Saturday, January 30, 2010

Seva* listens to BVHP about health issues

Photo: Participants in a program started by Dr. Risha Irby-Irvin, a Seva* team member who has just won a prestigious award. From left, Robert Dickerson, Dijon Shepard and Jamil McQuinn join Taniqua Alexander, right, and other program participants on a field trip to the set of the TV show CSI.

What if policymakers at all levels heard from those who live, work and play in San Francisco’s Bayview Hunters Point neighborhood about real experience and grassroots responses to community health and wellness?

Seva*, a partnership between the BVHP community and San Francisco General Hospital’s Internal Medicine Residency Program, believes they should. Residents of Bayview Hunters Point can expect to live on average 14 years less than residents living on Russian Hill, according to the highly-regarded Health Matters online tool.

Residents, doctors, community-based organizations and leaders from throughout the neighborhood are engaged in a series of grassroots dialogues that have taken them from the table of the African American Community Health Equity Council to the gym at the Willie Mays Boys & Girls Club.

Seva* participants are listening to the people who suffer most from health disparities and other challenges affecting wellness, and discovering untapped community wisdom for addressing the needs of the people who live within that community. A policy and advocacy tool is being developed to amplify grassroots experience and knowledge.

There are still involvement opportunities for anyone interested in Seva*’s work. BVHP organizations can host a community dialogue and sign-up as an organizational supporter, and individuals can serve on the Seva* Accountability Council to review drafts of the brief. Contact Roberto Ariel Vargas for more information.

*Seva emerged from relationships built within the Southeast Sector Food Access Working Group, and is funded by University of California Partnerships.

The student doctors who are part of the Seva* team are remarkable for their commitment to making the world a better place for all people through good healthcare provision. Several of them have made recent contributions.

For instance, Risha Irby-Irvin, MD, who is in her third year of residency, was honored by the American Association of Medical Colleges for her work in designing and implementing the Summer Empowerment Academy, a program that offers support and guidance to teenagers from low-income communities and seeks to inspire them to pursue higher education.

Risha started the program with her husband Nathan, an emergency medicine resident at Highland Hospital in Oakland, to address some of the social determinants of health. Why?

“I work at San Francisco General Hospital,” she says, “and every day I see the effects of poverty, violence and a lack of educational opportunities.”
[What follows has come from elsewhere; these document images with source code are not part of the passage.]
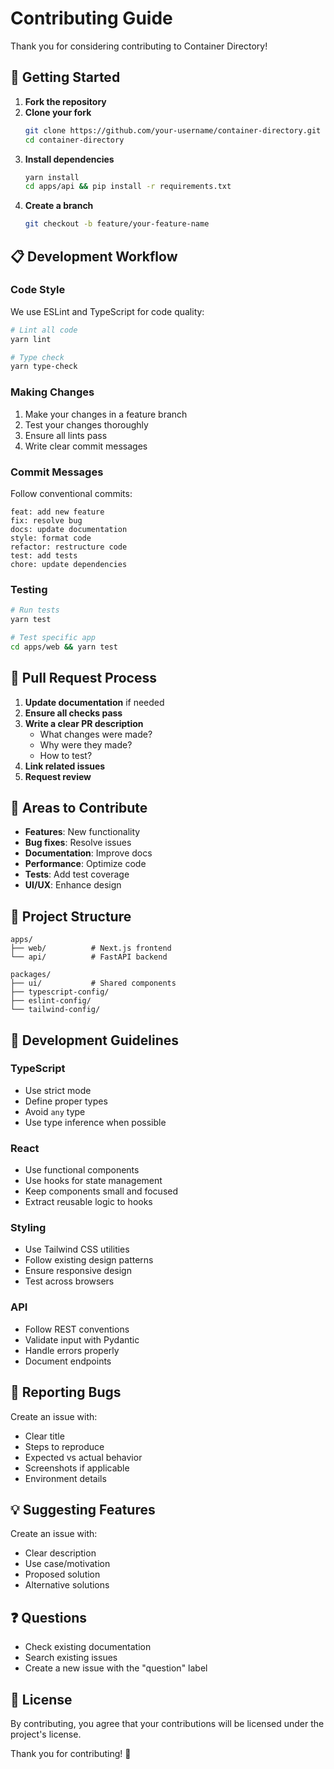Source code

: # Contributing Guide

Thank you for considering contributing to Container Directory!

## 🚀 Getting Started

1. **Fork the repository**
2. **Clone your fork**
   ```bash
   git clone https://github.com/your-username/container-directory.git
   cd container-directory
   ```
3. **Install dependencies**
   ```bash
   yarn install
   cd apps/api && pip install -r requirements.txt
   ```
4. **Create a branch**
   ```bash
   git checkout -b feature/your-feature-name
   ```

## 📋 Development Workflow

### Code Style

We use ESLint and TypeScript for code quality:

```bash
# Lint all code
yarn lint

# Type check
yarn type-check
```

### Making Changes

1. Make your changes in a feature branch
2. Test your changes thoroughly
3. Ensure all lints pass
4. Write clear commit messages

### Commit Messages

Follow conventional commits:

```
feat: add new feature
fix: resolve bug
docs: update documentation
style: format code
refactor: restructure code
test: add tests
chore: update dependencies
```

### Testing

```bash
# Run tests
yarn test

# Test specific app
cd apps/web && yarn test
```

## 📝 Pull Request Process

1. **Update documentation** if needed
2. **Ensure all checks pass**
3. **Write a clear PR description**
   - What changes were made?
   - Why were they made?
   - How to test?
4. **Link related issues**
5. **Request review**

## 🎯 Areas to Contribute

- **Features**: New functionality
- **Bug fixes**: Resolve issues
- **Documentation**: Improve docs
- **Performance**: Optimize code
- **Tests**: Add test coverage
- **UI/UX**: Enhance design

## 📁 Project Structure

```
apps/
├── web/          # Next.js frontend
└── api/          # FastAPI backend

packages/
├── ui/           # Shared components
├── typescript-config/
├── eslint-config/
└── tailwind-config/
```

## 🔧 Development Guidelines

### TypeScript

- Use strict mode
- Define proper types
- Avoid `any` type
- Use type inference when possible

### React

- Use functional components
- Use hooks for state management
- Keep components small and focused
- Extract reusable logic to hooks

### Styling

- Use Tailwind CSS utilities
- Follow existing design patterns
- Ensure responsive design
- Test across browsers

### API

- Follow REST conventions
- Validate input with Pydantic
- Handle errors properly
- Document endpoints

## 🐛 Reporting Bugs

Create an issue with:
- Clear title
- Steps to reproduce
- Expected vs actual behavior
- Screenshots if applicable
- Environment details

## 💡 Suggesting Features

Create an issue with:
- Clear description
- Use case/motivation
- Proposed solution
- Alternative solutions

## ❓ Questions

- Check existing documentation
- Search existing issues
- Create a new issue with the "question" label

## 📄 License

By contributing, you agree that your contributions will be licensed under the project's license.

Thank you for contributing! 🎉
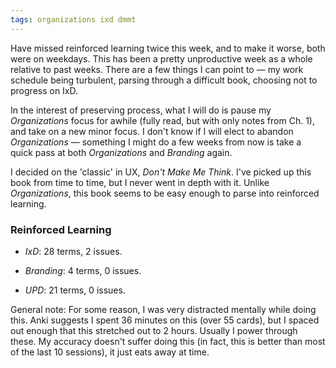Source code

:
 ```yaml
---
tags: organizations ixd dmmt
---
```


Have missed reinforced learning twice this week, and to make it worse, both were on weekdays. This has been a pretty unproductive week as a whole relative to past weeks. There are a few things I can point to — my work schedule being turbulent, parsing through a difficult book, choosing not to progress on IxD. 

In the interest of preserving process, what I will do is pause my *Organizations* focus for awhile (fully read, but with only notes from Ch. 1), and take on a new minor focus. I don't know if I will elect to abandon *Organizations* — something I might do a few weeks from now is take a quick pass at both *Organizations* and *Branding* again.

I decided on the 'classic' in UX, *Don't Make Me Think*. I've picked up this book from time to time, but I never went in depth with it. Unlike *Organizations*, this book seems to be easy enough to parse into reinforced learning. 


### Reinforced Learning

* *IxD*: 28 terms, 2 issues.

* *Branding*: 4 terms, 0 issues.

* *UPD*: 21 terms, 0 issues.

General note: For some reason, I was very distracted mentally while doing this. Anki suggests I spent 36 minutes on this (over 55 cards), but I spaced out enough that this stretched out to 2 hours. Usually I power through these. My accuracy doesn't suffer doing this (in fact, this is better than most of the last 10 sessions), it just eats away at time.

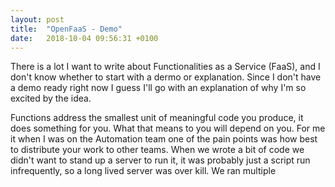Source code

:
 ```yaml
---
layout: post
title:  "OpenFaaS - Demo"
date:   2018-10-04 09:56:31 +0100
---
```


There is a lot I want to write about Functionalities as a Service (FaaS), and I don't know whether to start with a dermo or explanation. Since I don't have a demo ready right now I guess I'll go with an explanation of why I'm so excited by the idea.

Functions address the smallest unit of meaningful code you produce, it does something for you. What that means to you will depend on you. For me it when I was on the Automation team one of the pain points was how best to distribute your work to other teams. When we wrote a bit of code we didn't want to stand up a server to run it, it was probably just a script run infrequently, so a long lived server was over kill. We ran multiple 
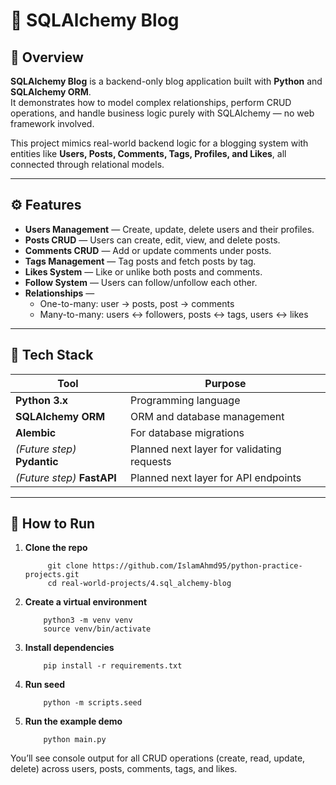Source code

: # 📝 SQLAlchemy Blog

## 📘 Overview
**SQLAlchemy Blog** is a backend-only blog application built with **Python** and **SQLAlchemy ORM**.  
It demonstrates how to model complex relationships, perform CRUD operations, and handle business logic purely with SQLAlchemy — no web framework involved.

This project mimics real-world backend logic for a blogging system with entities like **Users, Posts, Comments, Tags, Profiles, and Likes**, all connected through relational models.

---

## ⚙️ Features
- **Users Management** — Create, update, delete users and their profiles.  
- **Posts CRUD** — Users can create, edit, view, and delete posts.  
- **Comments CRUD** — Add or update comments under posts.  
- **Tags Management** — Tag posts and fetch posts by tag.  
- **Likes System** — Like or unlike both posts and comments.  
- **Follow System** — Users can follow/unfollow each other.  
- **Relationships** —  
  - One-to-many: user → posts, post → comments  
  - Many-to-many: users ↔ followers, posts ↔ tags, users ↔ likes  

---

## 🧩 Tech Stack
| Tool | Purpose |
|------|----------|
| **Python 3.x** | Programming language |
| **SQLAlchemy ORM** | ORM and database management |
| **Alembic** | For database migrations |
| *(Future step)* **Pydantic** | Planned next layer for validating requests |
| *(Future step)* **FastAPI** | Planned next layer for API endpoints |

---


## 🚀 How to Run

1. **Clone the repo**

   ```
        git clone https://github.com/IslamAhmd95/python-practice-projects.git
        cd real-world-projects/4.sql_alchemy-blog
    ```

2. **Create a virtual environment**

    ```
        python3 -m venv venv
        source venv/bin/activate
    ```


3. **Install dependencies**

    ```
        pip install -r requirements.txt
    ```

4. **Run seed**

    ```
        python -m scripts.seed
    ```

5. **Run the example demo**

    ```
        python main.py
    ```


You’ll see console output for all CRUD operations (create, read, update, delete) across users, posts, comments, tags, and likes.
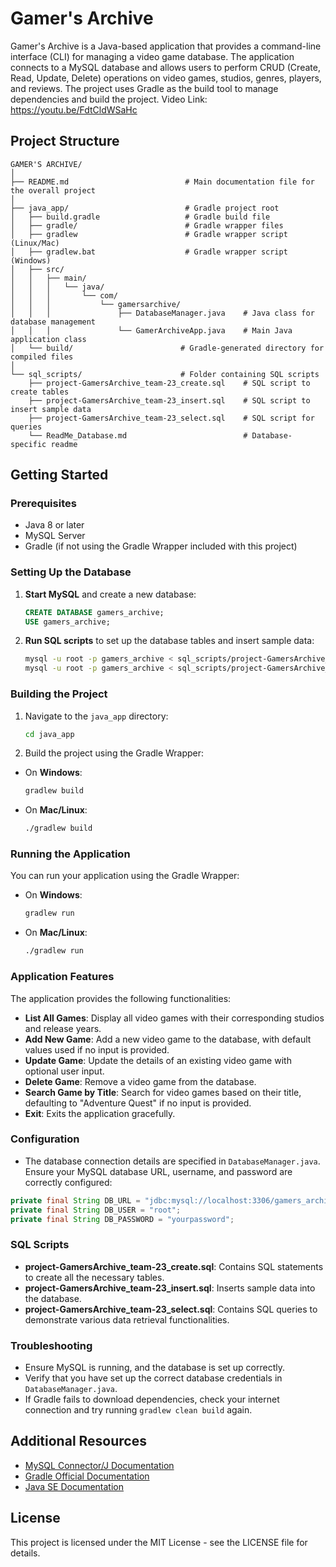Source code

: 
# Gamer's Archive

Gamer's Archive is a Java-based application that provides a command-line interface (CLI) for managing a video game database. The application connects to a MySQL database and allows users to perform CRUD (Create, Read, Update, Delete) operations on video games, studios, genres, players, and reviews. The project uses Gradle as the build tool to manage dependencies and build the project. Video Link: https://youtu.be/FdtCldWSaHc

## Project Structure

```
GAMER'S ARCHIVE/
│
├── README.md                          # Main documentation file for the overall project
│
├── java_app/                          # Gradle project root
│   ├── build.gradle                   # Gradle build file
│   ├── gradle/                        # Gradle wrapper files
│   ├── gradlew                        # Gradle wrapper script (Linux/Mac)
│   ├── gradlew.bat                    # Gradle wrapper script (Windows)
│   ├── src/
│   │   ├── main/
│   │   │   └── java/
│   │   │       └── com/
│   │   │           └── gamersarchive/
│   │   │               ├── DatabaseManager.java    # Java class for database management
│   │   │               └── GamerArchiveApp.java    # Main Java application class
│   └── build/                        # Gradle-generated directory for compiled files
│
└── sql_scripts/                      # Folder containing SQL scripts
    ├── project-GamersArchive_team-23_create.sql    # SQL script to create tables
    ├── project-GamersArchive_team-23_insert.sql    # SQL script to insert sample data
    ├── project-GamersArchive_team-23_select.sql    # SQL script for queries
    └── ReadMe_Database.md                          # Database-specific readme
```

## Getting Started

### Prerequisites

- Java 8 or later
- MySQL Server
- Gradle (if not using the Gradle Wrapper included with this project)

### Setting Up the Database

1. **Start MySQL** and create a new database:
   ```sql
   CREATE DATABASE gamers_archive;
   USE gamers_archive;
   ```
2. **Run SQL scripts** to set up the database tables and insert sample data:
   ```bash
   mysql -u root -p gamers_archive < sql_scripts/project-GamersArchive_team-23_create.sql
   mysql -u root -p gamers_archive < sql_scripts/project-GamersArchive_team-23_insert.sql
   ```
   
### Building the Project
1.  Navigate to the `java_app` directory:
    ```bash
    cd java_app
    ```
    
2.  Build the project using the Gradle Wrapper:
   
-   On **Windows**:
    ```bash
    gradlew build
    ```
    
-   On **Mac/Linux**:
    ```bash
    ./gradlew build
    ```

### Running the Application

You can run your application using the Gradle Wrapper:

-   On **Windows**:
    ```bash
    gradlew run
    ```
    
-   On **Mac/Linux**:
    ```bash
    ./gradlew run
    ```
    
### Application Features

The application provides the following functionalities:

- **List All Games**: Display all video games with their corresponding studios and release years.
- **Add New Game**: Add a new video game to the database, with default values used if no input is provided.
- **Update Game**: Update the details of an existing video game with optional user input.
- **Delete Game**: Remove a video game from the database.
- **Search Game by Title**: Search for video games based on their title, defaulting to "Adventure Quest" if no input is provided.
- **Exit**: Exits the application gracefully.

### Configuration

- The database connection details are specified in `DatabaseManager.java`. Ensure your MySQL database URL, username, and password are correctly configured:
```java
private final String DB_URL = "jdbc:mysql://localhost:3306/gamers_archive";
private final String DB_USER = "root";
private final String DB_PASSWORD = "yourpassword"; 
```

### SQL Scripts

- **project-GamersArchive_team-23_create.sql**: Contains SQL statements to create all the necessary tables.
- **project-GamersArchive_team-23_insert.sql**: Inserts sample data into the database.
- **project-GamersArchive_team-23_select.sql**: Contains SQL queries to demonstrate various data retrieval functionalities.

### Troubleshooting

- Ensure MySQL is running, and the database is set up correctly.
- Verify that you have set up the correct database credentials in `DatabaseManager.java`.
- If Gradle fails to download dependencies, check your internet connection and try running `gradlew clean build` again.

## Additional Resources

- [MySQL Connector/J Documentation](https://dev.mysql.com/doc/connector-j/en/)
- [Gradle Official Documentation](https://docs.gradle.org/current/userguide/userguide.html)
- [Java SE Documentation](https://docs.oracle.com/en/java/)

## License

This project is licensed under the MIT License - see the LICENSE file for details.
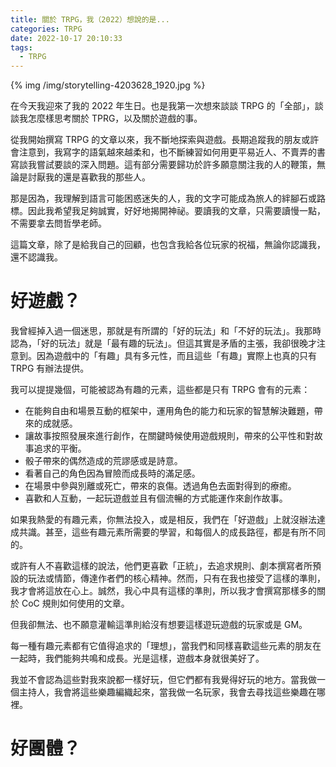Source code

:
 ```yaml
---
title: 關於 TRPG，我（2022）想說的是...
categories: TRPG
date: 2022-10-17 20:10:33
tags:
  - TRPG
---
```


{% img /img/storytelling-4203628_1920.jpg %}

在今天我迎來了我的 2022 年生日。也是我第一次想來談談 TRPG 的「全部」，談談我怎麼樣思考關於 TPRG，以及關於遊戲的事。

從我開始撰寫 TRPG 的文章以來，我不斷地探索與遊戲。長期追蹤我的朋友或許會注意到，我寫字的語氣越來越柔和，也不斷練習如何用更平易近人、不賣弄的書寫談我嘗試要談的深入問題。這有部分需要歸功於許多願意關注我的人的鞭策，無論是討厭我的還是喜歡我的那些人。

那是因為，我理解到語言可能困惑迷失的人，我的文字可能成為旅人的絆腳石或路標。因此我希望我足夠誠實，好好地揭開神祕。要讀我的文章，只需要讀慢一點，不需要拿去問哲學老師。

這篇文章，除了是給我自己的回顧，也包含我給各位玩家的祝福，無論你認識我，還不認識我。

<!--more-->

# 好遊戲？

我曾經掉入過一個迷思，那就是有所謂的「好的玩法」和「不好的玩法」。我那時認為，「好的玩法」就是「最有趣的玩法」。但這其實是矛盾的主張，我卻很晚才注意到。因為遊戲中的「有趣」具有多元性，而且這些「有趣」實際上也真的只有 TRPG 有辦法提供。

我可以提提幾個，可能被認為有趣的元素，這些都是只有 TRPG 會有的元素：

- 在能夠自由和場景互動的框架中，運用角色的能力和玩家的智慧解決難題，帶來的成就感。
- 讓故事按照發展來進行創作，在關鍵時候使用遊戲規則，帶來的公平性和對故事追求的平衡。
- 骰子帶來的偶然造成的荒謬感或是詩意。
- 看著自己的角色因為冒險而成長時的滿足感。
- 在場景中參與別離或死亡，帶來的哀傷。透過角色去面對得到的療癒。
- 喜歡和人互動，一起玩遊戲並且有個流暢的方式能運作來創作故事。

如果我熱愛的有趣元素，你無法投入，或是相反，我們在「好遊戲」上就沒辦法達成共識。甚至，這些有趣元素所需要的學習，和每個人的成長路徑，都是有所不同的。

或許有人不喜歡這樣的說法，他們更喜歡「正統」，去追求規則、劇本撰寫者所預設的玩法或情節，傳達作者們的核心精神。然而，只有在我也接受了這樣的準則，我才會將這放在心上。誠然，我心中具有這樣的準則，所以我才會撰寫那樣多的關於 CoC 規則如何使用的文章。

但我卻無法、也不願意灌輸這準則給沒有想要這樣遊玩遊戲的玩家或是 GM。

每一種有趣元素都有它值得追求的「理想」，當我們和同樣喜歡這些元素的朋友在一起時，我們能夠共鳴和成長。光是這樣，遊戲本身就很美好了。

我並不會認為這些對我來說都一樣好玩，但它們都有我覺得好玩的地方。當我做一個主持人，我會將這些樂趣編織起來，當我做一名玩家，我會去尋找這些樂趣在哪裡。

# 好團體？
Devora Keller, MD, co-authored a paper called “Health Literacy: New developments and research” in the Journal of Communication in Healthcare about health literacy in vulnerable populations.

The fact that it often seems like doctors and patients speak different languages lends urgency to Devora’s contribution, and is a big part of the reason Seva* exists. Email Devora if you would like to learn more about her work.

Basim Khan, MD, one of the student doctors most involved with Seva*, pulled up to a meeting in Bayview last weekend with a car packed to the roof with boxes of relief supplies for Haiti. Those who know Basim are not surprised by expressions of his concern for others, like this one. Now, those who read the Los Angeles Times shouldn’t be surprised either.

Basim authored a high-profile opinion piece, for that newspaper’s November 5th edition, on the need for more primary care physicians and better community-based healthcare provision. He noted that, fifty years ago, half of all American doctors were primary care physicians, a figure that has dropped to a third.

That fact is alarming since, as Basim says, primary care physicians “are a patient's advocate, an ally in a system that is becoming increasingly complicated, overbearing and even dehumanizing.”

Not to be outdone by his students, Seva* organizer and UC Primary Care/Internal Medicine Residency Program Director, Sharad Jain, MD, was seen on CBS channel 5 recently. He talked about the prevalence of obesity which he and other providers have been seeing for years on the front line of healthcare provision in our area.

The entire Seva* team is proud of the achievements of these and other involved doctors at SF General Hospital.